During the 1980s, the Ahmadiyya Muslim Community of Singapore built their first purpose-built mosque, on Onan Road, Geylang, in central Singapore. The site previously consisted of a building, which was already used as a place of worship by Ahmadi Muslims, until a storm brought sufficient damage to the structure to demand a reconstruction. The new mosque was opened in 1985. Observing the development, a number of Muslims, showing particular concern of the building's appearance, urged the Islamic Religious Council of Singapore to take urgent action on the spread of Ahmadiyya, whose teachings they considered "un-Islamic". Othman Haron Eusofe forwarded this "concern" at the Community Development Ministry. Ahmad Mattar, the then Minister-in-charge of Muslim Affairs reinforced Eusofe's view, stating that the Ahmadi Muslims were intentionally being provocative by calling their mosque, a mosque. Throughout the year Mattar was vocal in his opposition to the Ahmadiyya Muslim Community, warning of the "dangers" posed by the Community. As a consequence, the Council attempted to produce "comprehensive" measures in an attempt to tackle the spread of the Community's teachings in Singapore. A committee with members representing 11 different Muslim Singaporean organizations was set up by the Council.

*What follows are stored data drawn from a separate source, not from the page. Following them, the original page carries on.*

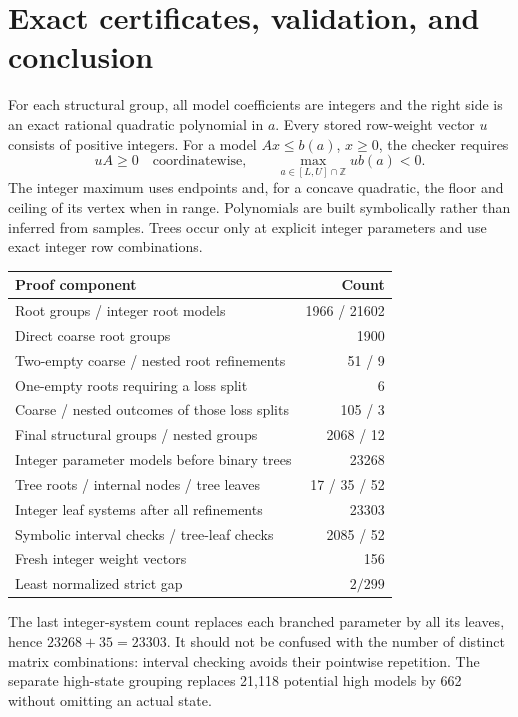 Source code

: \documentclass[11pt,a4paper]{article}
\begin{document}
\section{Exact certificates, validation, and conclusion}
For each structural group, all model coefficients are integers and the
right side is an exact rational quadratic polynomial in $a$.
Every stored row-weight vector $u$ consists of positive integers.
For a model $Ax\le b(a)$, $x\ge0$, the checker requires
\[
 uA\ge0\quad\text{coordinatewise},\qquad
 \max_{a\in[L,U]\cap\mathbb Z}ub(a)<0.
\]
The integer maximum uses endpoints and, for a concave quadratic, the
floor and ceiling of its vertex when in range. Polynomials are built
symbolically rather than inferred from samples. Trees occur only at
explicit integer parameters and use exact integer row combinations.

\begin{center}\small
\begin{tabular}{lr}
\toprule
Proof component&Count\\
\midrule
Root groups / integer root models&1966 / 21602\\
Direct coarse root groups&1900\\
Two-empty coarse / nested root refinements&51 / 9\\
One-empty roots requiring a loss split&6\\
Coarse / nested outcomes of those loss splits&105 / 3\\
Final structural groups / nested groups&2068 / 12\\
Integer parameter models before binary trees&23268\\
Tree roots / internal nodes / tree leaves&17 / 35 / 52\\
Integer leaf systems after all refinements&23303\\
Symbolic interval checks / tree-leaf checks&2085 / 52\\
Fresh integer weight vectors&156\\
Least normalized strict gap&$2/299$\\
\bottomrule
\end{tabular}
\end{center}
The last integer-system count replaces each branched parameter by all
its leaves, hence $23268+35=23303$. It should not be confused with the
number of distinct matrix combinations: interval checking avoids their
pointwise repetition. The separate high-state grouping replaces 21,118
potential high models by 662 without omitting an actual state.
\end{document}
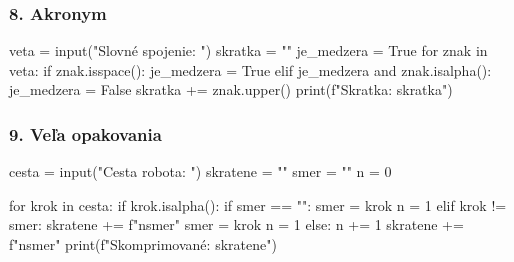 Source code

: \subsubsection*{8. Akronym}
\begin{solution}
veta = input("Slovné spojenie: ")
skratka = ""
je_medzera = True
for znak in veta:
	if znak.isspace():
		je_medzera = True
	elif je_medzera and znak.isalpha():
		je_medzera = False
		skratka += znak.upper()
print(f"Skratka: {skratka}")
\end{solution}


\subsubsection*{9. Veľa opakovania}
\begin{solution}
cesta = input("Cesta robota: ")
skratene = ""
smer = ""
n = 0

for krok in cesta:
	if krok.isalpha():
		if smer == "":
			smer = krok
			n = 1
		elif krok != smer:
			skratene += f"{n}{smer}"
			smer = krok
			n = 1
		else:
			n += 1
skratene += f"{n}{smer}"
print(f"Skomprimované: {skratene}")
\end{solution}

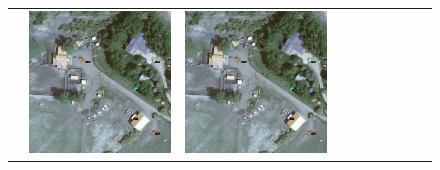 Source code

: \begin{figure}[H]
\begin{tabularx}{\textwidth}{c|*{9}{X}}
    & \includegraphics[trim={730pt 220pt 200pt 720pt},clip,width=\linewidth]{images/015Results/02perm_exp/comp_images/rgbir/523.png}
    & \includegraphics[trim={850pt 110pt 80pt 830pt},clip,width=\linewidth]{images/015Results/02perm_exp/comp_images/rgbir/523.png}

\end{tabularx}
\end{figure}
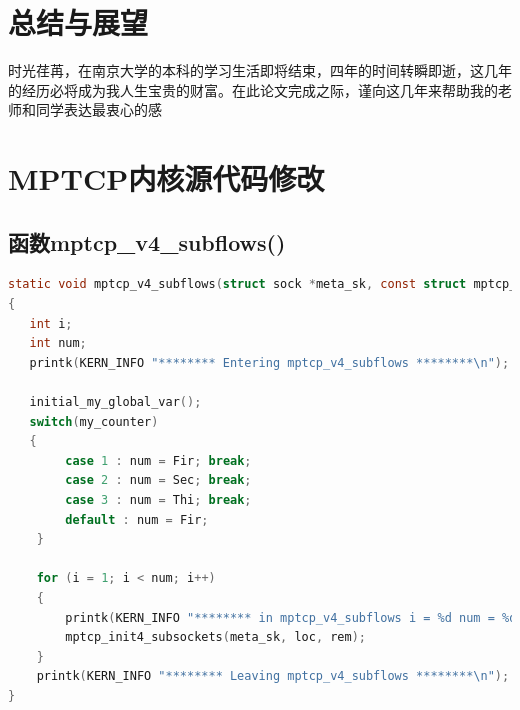 \documentclass[winfonts,bachelor,oneside,nobackinfo]{njuthesis}
\begin{document}
\chapter{总结与展望}
\lipsum[1]



\begin{acknowledgement}
时光荏苒，在南京大学的本科的学习生活即将结束，四年的时间转瞬即逝，这几年的经历必将成为我人生宝贵的财富。在此论文完成之际，谨向这几年来帮助我的老师和同学表达最衷心的感

\end{acknowledgement}








\appendix
\chapter{MPTCP内核源代码修改}\label{app:1}
\section{函数mptcp\_v4\_subflows()}
\begin{lstlisting}[language=C]
static void mptcp_v4_subflows(struct sock *meta_sk, const struct mptcp_loc4 *loc, struct mptcp_rem4 *rem)
{
   int i;
   int num;
   printk(KERN_INFO "******** Entering mptcp_v4_subflows ********\n");

   initial_my_global_var();
   switch(my_counter)
   {
		case 1 : num = Fir; break;
		case 2 : num = Sec; break;
		case 3 : num = Thi; break;
		default : num = Fir;
	}

	for (i = 1; i < num; i++)
	{
		printk(KERN_INFO "******** in mptcp_v4_subflows i = %d num = %d********\n",i,num);
		mptcp_init4_subsockets(meta_sk, loc, rem);
	}
	printk(KERN_INFO "******** Leaving mptcp_v4_subflows ********\n");
}
\end{lstlisting}
\end{document}
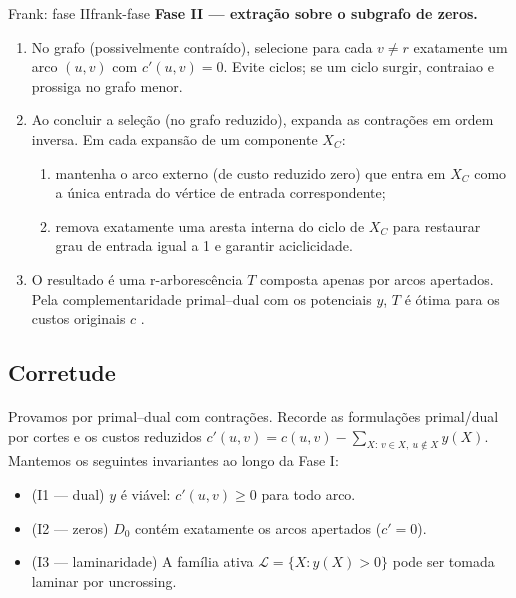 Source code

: \documentclass[12pt,a4paper]{article}
\def\emph#1{#1}%
\begin{document}
\begin{algobox}{Frank: fase II}{frank-fase}
    \textbf{Fase II — extração sobre o subgrafo de zeros.}
    \begin{enumerate}\setlength{\itemsep}{1pt}
        \item No grafo (possivelmente contraído), selecione para cada \(v\neq r\) exatamente um arco \((u,v)\) com \(c'(u,v)=0\). Evite ciclos; se um ciclo surgir, contraia\-o e prossiga no grafo menor.
        \item Ao concluir a seleção (no grafo reduzido), expanda as contrações em ordem inversa. Em cada expansão de um componente \(X_C\):
              \begin{enumerate}\setlength{\itemsep}{1pt}
                  \item mantenha o arco externo (de custo reduzido zero) que \emph{entra} em \(X_C\) como a única entrada do vértice de entrada correspondente;
                  \item remova exatamente uma aresta interna do ciclo de \(X_C\) para restaurar grau de entrada igual a 1 e garantir aciclicidade.
              \end{enumerate}
        \item O resultado é uma r-arborescência \(T\) composta apenas por arcos \emph{apertados}. Pela complementaridade primal–dual com os potenciais \(y\), \(T\) é ótima para os custos originais \(c\) \cite{frank2014,schrijver2003comb}.
    \end{enumerate}
\end{algobox}

\subsection{Corretude}
\paragraph{}
Provamos por primal–dual com contrações. Recorde as formulações primal/dual por cortes e os \emph{custos reduzidos} \(c'(u,v)=c(u,v)-\sum_{X:\,v\in X,\ u\notin X} y(X)\). Mantemos os seguintes invariantes ao longo da Fase I:
\begin{itemize}\setlength{\itemsep}{2pt}
    \item (I1 — dual) \(y\) é viável: \(c'(u,v)\ge 0\) para todo arco.
    \item (I2 — zeros) \(D_0\) contém exatamente os arcos \emph{apertados} (\(c'=0\)).
    \item (I3 — laminaridade) A família ativa \(\mathcal{L}=\{X: y(X)>0\}\) pode ser tomada laminar por \emph{uncrossing}.
\end{itemize}
\end{document}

In 1989 Ahmadi Muslims posted religious pamphlets in letterboxes, including those belonging to mainstream Muslims. This provoked mainstream Muslims throughout the country, expressing concern that this would "mislead and confuse" young Muslims.

On 27 January 2008, about a dozen graves belonging to members of the Community were desecrated at the Choa Chu Kang Cemetery, on the western portion of the island. The cemetery is the largest in the country, and comprises cemeteries of various religious denominations, including about 30 graves of Ahmadi Muslims. The perpetrators remain unidentified.